Against this background, HotAir attempts to argue, by necessity we assume, that a decent understanding of science is not necessary for high office. But the article misses the point (especially when comparing the Bible’s historical authority to its scientific authority… wow.). It’s not that religion and science can’t co-exist (they can). Or that we should care about how our candidates moderate that conflict which exists between the two disciplines. But we should care that they try, and those creationists that populate the Republican field are not that thoughtful type. Rather, they’re the type to reject not just abiogenesis-leading-to-evolution as an explanation for the origins of life, but even the idea of a watchmaker God, who sets up the world’s processes, including natural selection, and then lets the processes run as designed. This idea, theistic evolution, is vastly different from intelligent design, and a harmless way to acknowledge the agency of a god, while engaging fully in, and crediting, the scientific process.
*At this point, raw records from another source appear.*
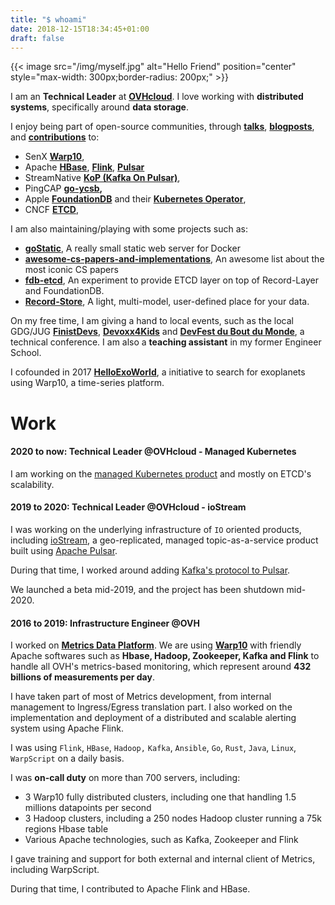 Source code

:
 ```yaml
---
title: "$ whoami"
date: 2018-12-15T18:34:45+01:00
draft: false
---
```


{{< image src="/img/myself.jpg" alt="Hello Friend" position="center" style="max-width: 300px;border-radius: 200px;" >}}

I am an **Technical Leader** at **[OVHcloud](https://www.ovhcloud.com)**. I love working with **distributed systems**, specifically around **data storage**.

I enjoy being part of open-source communities, through **[talks](/talks)**, **[blogposts](/posts)**, and **[contributions](https://github.com/PierreZ/)** to:

* SenX **[Warp10](https://github.com/senx/warp10-platform/commits?author=PierreZ)**,
* Apache **[HBase](https://github.com/apache/hbase/commits/master?author=PierreZ)**, **[Flink](https://github.com/apache/flink/commits/master?author=PierreZ)**, **[Pulsar](https://github.com/apache/pulsar/commits/master?author=PierreZ)**
* StreamNative **[KoP (Kafka On Pulsar)](https://github.com/streamnative/kop/commits/master?author=PierreZ)**,
* PingCAP **[go-ycsb](https://github.com/pingcap/go-ycsb/commits/master?author=PierreZ),**
* Apple **[FoundationDB](https://github.com/apple/foundationdb/commits/master?author=PierreZ)** and their **[Kubernetes Operator](https://github.com/FoundationDB/fdb-kubernetes-operator/commits/master?author=PierreZ)**,
* CNCF **[ETCD](https://github.com/etcd-io/etcd/commits/master?author=PierreZ)**,

I am also maintaining/playing with some projects such as:

* **[goStatic](https://github.com/PierreZ/goStatic)**, A really small static web server for Docker
* **[awesome-cs-papers-and-implementations](https://github.com/PierreZ/awesome-cs-papers-and-implementations)**, An awesome list about the most iconic CS papers
* **[fdb-etcd](https://github.com/PierreZ/fdb-etcd)**, An experiment to provide ETCD layer on top of Record-Layer and FoundationDB.
* **[Record-Store](https://pierrez.github.io/record-store/)**, A light, multi-model, user-defined place for your data.

On my free time, I am giving a hand to local events, such as the local GDG/JUG **[FinistDevs](https://finistdevs.org/)**, **[Devoxx4Kids](https://twitter.com/devoxx4kidsbes)** and **[DevFest du Bout du Monde](https://devfest.duboutdumonde.bzh/)**, a technical conference. I am also a **teaching assistant** in my former Engineer School.

I cofounded in 2017 **[HelloExoWorld](https://helloexo.world/)**, a initiative to search for exoplanets using Warp10, a time-series platform.

# Work

#### 2020 to now: Technical Leader @OVHcloud - Managed Kubernetes

I am  working on the [managed Kubernetes product](https://www.ovhcloud.com/en-gb/public-cloud/kubernetes/) and mostly on ETCD's scalability.

#### 2019 to 2020: Technical Leader @OVHcloud - ioStream

I was working on the underlying infrastructure of `IO` oriented products, including [ioStream](https://labs.ovh.com/iostream), a geo-replicated, managed topic-as-a-service product built using [Apache Pulsar](https://pulsar.apache.org).

During that time, I worked around adding [Kafka's protocol to Pulsar](/posts/announcing-kop/).

We launched a beta mid-2019, and the project has been shutdown mid-2020.

#### 2016 to 2019: Infrastructure Engineer @OVH

I worked on **[Metrics Data Platform](https://www.ovh.com/fr/data-platforms/metrics/)**. We are using **[Warp10](http://www.warp10.io/)** with friendly Apache softwares such as **Hbase, Hadoop, Zookeeper, Kafka and Flink** to handle all OVH's metrics-based monitoring, which represent around **432 billions of measurements per day**.

I have taken part of most of Metrics development, from internal management to Ingress/Egress translation part. I also worked on the implementation and deployment of a distributed and scalable alerting system using Apache Flink.

I was using `Flink`, `HBase`, `Hadoop,` `Kafka`, `Ansible`, `Go`, `Rust`, `Java`, `Linux`, `WarpScript` on a daily basis.

I was **on-call duty** on more than 700 servers, including:

* 3 Warp10 fully distributed clusters, including one that handling 1.5 millions datapoints per second
* 3 Hadoop clusters, including a 250 nodes Hadoop cluster running a 75k regions Hbase table
* Various Apache technologies, such as Kafka, Zookeeper and Flink

I gave training and support for both external and internal client of Metrics, including WarpScript.

During that time, I contributed to Apache Flink and HBase.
This, the front-runners won’t do.
The point isn’t that Palin, Huckabee, Gingrich, etc., etc., selected poorly among available theories, or that their personal beliefs should matter. It’s that arguing for the teaching of creationism can be explained by only two things: a complete misunderstanding of the scientific method, and its importance to the modern world, or shameless pandering. Both render them unfit for national office.